I was having a bath late last night, the whole house closed up and asleep, when I heard little footsteps padding across the carpet in my toddler’s room. I sat up and stared at her bedroom door, watched as the handle slowly lowered, careful to avoid the squeak, until it was fully down. There was a moment’s pause, and then the door started to move, inching open, achingly slow. A rod of darkness appeared, became a column, and wider still, right up until the moment my gruff daddy voice broke the spell with ‘What’s the matter, Izzie?’
Silence. Nothing moved.
The handle was still down, so she was just on the other side of the door in the dark, frozen in silence. I waited, and neither of us breathed. I wondered what she was thinking – you could practically hear the cogs whirring around inside her head.

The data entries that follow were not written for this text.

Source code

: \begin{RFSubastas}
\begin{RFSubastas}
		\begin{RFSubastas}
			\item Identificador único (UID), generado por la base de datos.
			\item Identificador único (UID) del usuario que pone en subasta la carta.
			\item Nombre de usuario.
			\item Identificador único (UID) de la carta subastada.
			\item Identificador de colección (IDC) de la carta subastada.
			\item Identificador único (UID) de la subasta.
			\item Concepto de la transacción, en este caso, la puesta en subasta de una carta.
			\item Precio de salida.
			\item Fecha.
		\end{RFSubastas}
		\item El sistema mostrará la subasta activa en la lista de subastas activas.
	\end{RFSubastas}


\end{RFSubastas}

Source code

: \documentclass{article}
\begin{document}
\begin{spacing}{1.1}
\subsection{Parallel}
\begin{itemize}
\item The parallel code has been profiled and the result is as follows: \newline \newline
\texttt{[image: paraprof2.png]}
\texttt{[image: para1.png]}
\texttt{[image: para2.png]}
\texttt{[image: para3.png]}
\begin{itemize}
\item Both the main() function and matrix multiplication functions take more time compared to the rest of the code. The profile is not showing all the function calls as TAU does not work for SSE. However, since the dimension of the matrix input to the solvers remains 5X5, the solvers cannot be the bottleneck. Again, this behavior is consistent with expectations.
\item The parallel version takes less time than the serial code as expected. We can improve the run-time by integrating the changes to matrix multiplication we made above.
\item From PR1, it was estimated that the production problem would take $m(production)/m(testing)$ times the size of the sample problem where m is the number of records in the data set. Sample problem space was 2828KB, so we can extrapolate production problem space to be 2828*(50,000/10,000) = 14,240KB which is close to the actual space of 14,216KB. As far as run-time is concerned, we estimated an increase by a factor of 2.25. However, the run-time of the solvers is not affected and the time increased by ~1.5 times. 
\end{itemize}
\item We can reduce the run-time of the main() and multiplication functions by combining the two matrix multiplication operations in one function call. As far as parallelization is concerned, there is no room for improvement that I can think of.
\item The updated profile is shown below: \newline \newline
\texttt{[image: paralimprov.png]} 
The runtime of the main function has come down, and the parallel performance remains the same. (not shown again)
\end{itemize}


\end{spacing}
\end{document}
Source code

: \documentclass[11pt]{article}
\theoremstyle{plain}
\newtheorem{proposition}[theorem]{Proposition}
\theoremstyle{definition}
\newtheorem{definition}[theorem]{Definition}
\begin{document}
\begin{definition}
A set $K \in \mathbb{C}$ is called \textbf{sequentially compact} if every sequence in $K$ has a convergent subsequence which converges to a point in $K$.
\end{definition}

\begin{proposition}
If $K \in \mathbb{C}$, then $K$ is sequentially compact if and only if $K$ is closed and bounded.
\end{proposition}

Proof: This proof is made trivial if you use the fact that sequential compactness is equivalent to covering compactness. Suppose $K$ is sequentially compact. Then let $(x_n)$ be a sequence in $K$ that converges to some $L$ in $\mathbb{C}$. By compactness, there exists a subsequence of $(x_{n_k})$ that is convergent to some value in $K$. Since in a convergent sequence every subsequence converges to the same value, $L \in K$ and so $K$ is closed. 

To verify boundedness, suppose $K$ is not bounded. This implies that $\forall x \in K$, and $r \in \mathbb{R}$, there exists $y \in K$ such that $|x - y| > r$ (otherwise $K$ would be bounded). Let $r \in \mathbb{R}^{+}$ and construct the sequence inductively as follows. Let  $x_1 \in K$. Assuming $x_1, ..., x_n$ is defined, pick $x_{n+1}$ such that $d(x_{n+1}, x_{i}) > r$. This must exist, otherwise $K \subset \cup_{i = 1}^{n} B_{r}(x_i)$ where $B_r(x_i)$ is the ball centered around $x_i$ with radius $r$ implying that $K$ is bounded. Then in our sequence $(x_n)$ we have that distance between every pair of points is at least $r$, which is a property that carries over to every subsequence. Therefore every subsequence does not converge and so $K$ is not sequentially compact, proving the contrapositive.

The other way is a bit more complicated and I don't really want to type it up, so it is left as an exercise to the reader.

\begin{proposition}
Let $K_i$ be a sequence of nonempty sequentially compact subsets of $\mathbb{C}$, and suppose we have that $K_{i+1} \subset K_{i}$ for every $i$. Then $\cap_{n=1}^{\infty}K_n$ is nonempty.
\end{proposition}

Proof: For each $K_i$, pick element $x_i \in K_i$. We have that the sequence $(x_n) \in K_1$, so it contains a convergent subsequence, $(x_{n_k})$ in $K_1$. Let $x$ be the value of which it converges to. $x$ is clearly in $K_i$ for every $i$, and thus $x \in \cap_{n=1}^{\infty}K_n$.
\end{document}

And then slowly, achingly slow, the door started to close again. Little by little the column became the rod again, and less. I watched as it pressed quietly up against the jamb, the handle edging upwards past the squeak until it was once more horizontal, and she was gone without a word, if ever she was there in the first place. It was as though I’d been visited by a ghost in the night.
Or maybe, she was just pissed it was me in the bath and not her mummy.
Watching a two-and-a-half year old working out how the world works, and her place within it, is a fascinating experience. Whether it’s cause and effect, strategic planning, or human social relationships, she approaches them sometimes with an awareness bordering on prodigy status, and sometimes like a donkey trying to pin a tail on itself.
She has a good understanding of the hierarchy in our house. Nowadays, her mother is pretty-much a playmate who lets her stay up late at night, draw on her face, and get away with almost anything, while I’m the authority figure who puts her to bed, straps her into the car seat and makes her finish her cereal before she can have yoghurt – hence why when she heard it was me in the bath and not her mother, she crept back into bed instead of continuing out onto the landing.
So, since she recognises me as the highest authority, she goes to her mummy for a yes, and me only when that fails. Like the other day when she went up to her mother and said, ‘Me have choc-choc biscuit?’ and when my wife said no, she came and asked me.
‘No,’ my wife repeated, whereupon my daughter turned to her and said, ‘Shush, mummy, me talking to daddy. Daddy, me have some?’
But acknowledging I’m in charge doesn’t stop her trying it on, however. Like when I was bathing her the other night, and asked my wife to watch her a moment when I settled the baby. That done, I returned to the bathroom, my wife left, and I said to my daughter, ‘Right, let’s get you out and ready for bed.’
‘But mummy said ten minutes.’
‘Did she, now? Mummy!’ I shouted. ‘Did you tell her she could stay in the bath another ten minutes?’
‘No, I said she’d be getting out as soon as you got back.’
‘Righty-ho.’
It’s not exactly difficult to see through her, especially when she says, ‘But you said…’ and I know damn well that I didn’t.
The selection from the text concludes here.